## Prompt:
Copy, from the entries below, each line in which the string "world" appears.

## Provided material:

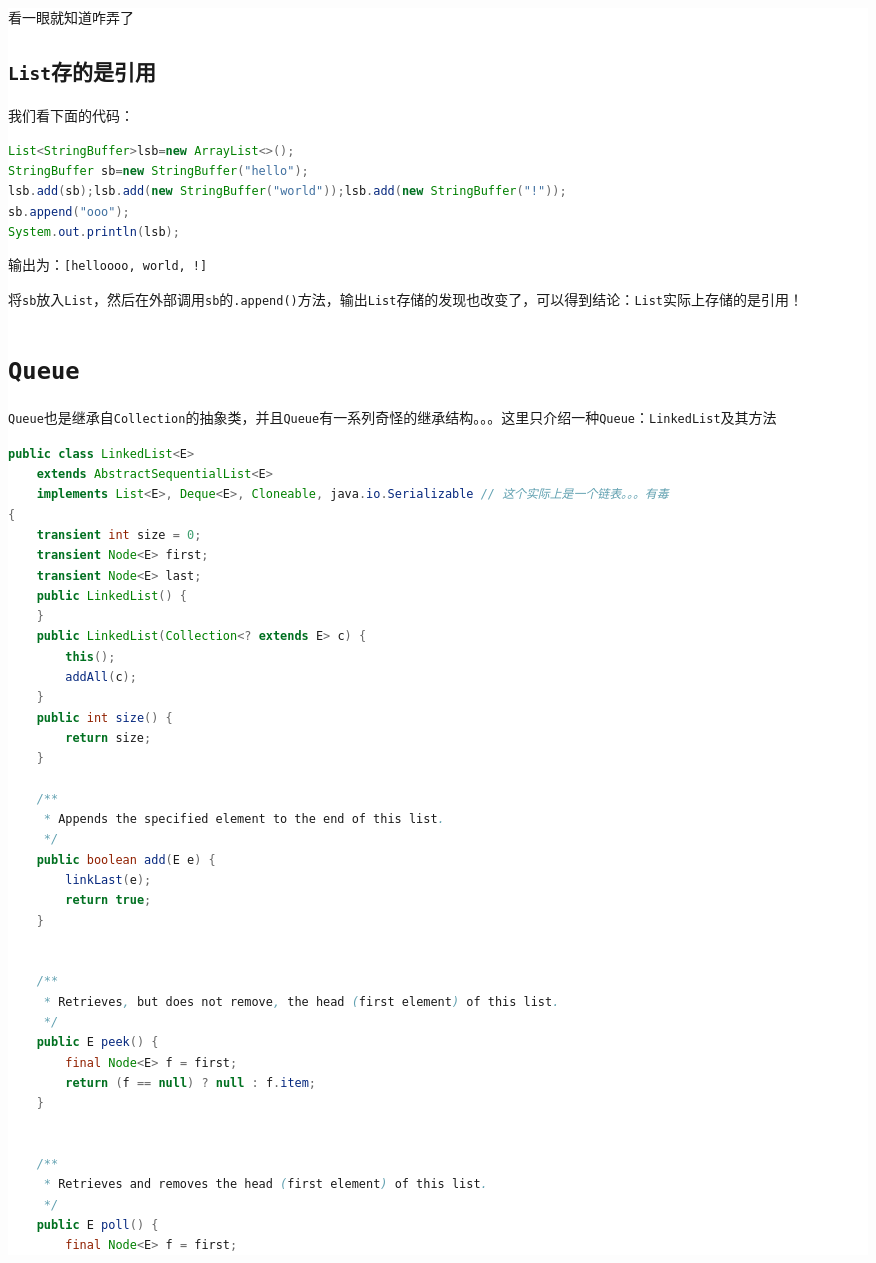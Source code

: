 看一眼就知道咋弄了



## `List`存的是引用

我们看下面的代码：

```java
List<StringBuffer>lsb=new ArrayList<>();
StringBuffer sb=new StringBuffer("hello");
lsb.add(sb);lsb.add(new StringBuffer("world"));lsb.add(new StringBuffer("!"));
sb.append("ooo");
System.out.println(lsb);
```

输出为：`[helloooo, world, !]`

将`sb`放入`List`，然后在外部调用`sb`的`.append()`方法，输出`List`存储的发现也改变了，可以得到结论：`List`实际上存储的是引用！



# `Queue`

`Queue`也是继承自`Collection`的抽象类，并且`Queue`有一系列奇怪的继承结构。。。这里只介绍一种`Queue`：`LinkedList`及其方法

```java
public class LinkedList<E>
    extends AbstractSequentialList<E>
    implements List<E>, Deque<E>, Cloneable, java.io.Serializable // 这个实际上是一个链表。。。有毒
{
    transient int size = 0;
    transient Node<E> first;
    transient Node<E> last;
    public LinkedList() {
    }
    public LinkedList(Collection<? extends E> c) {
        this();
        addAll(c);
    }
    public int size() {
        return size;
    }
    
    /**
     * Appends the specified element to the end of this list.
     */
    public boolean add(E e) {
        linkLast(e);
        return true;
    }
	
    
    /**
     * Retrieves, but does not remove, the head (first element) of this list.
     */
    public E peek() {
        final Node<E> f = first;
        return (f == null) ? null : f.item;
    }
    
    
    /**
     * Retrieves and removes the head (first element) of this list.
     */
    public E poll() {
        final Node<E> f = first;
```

## Finished task:
lsb.add(sb);lsb.add(new StringBuffer("world"));lsb.add(new StringBuffer("!"));
输出为：`[helloooo, world, !]`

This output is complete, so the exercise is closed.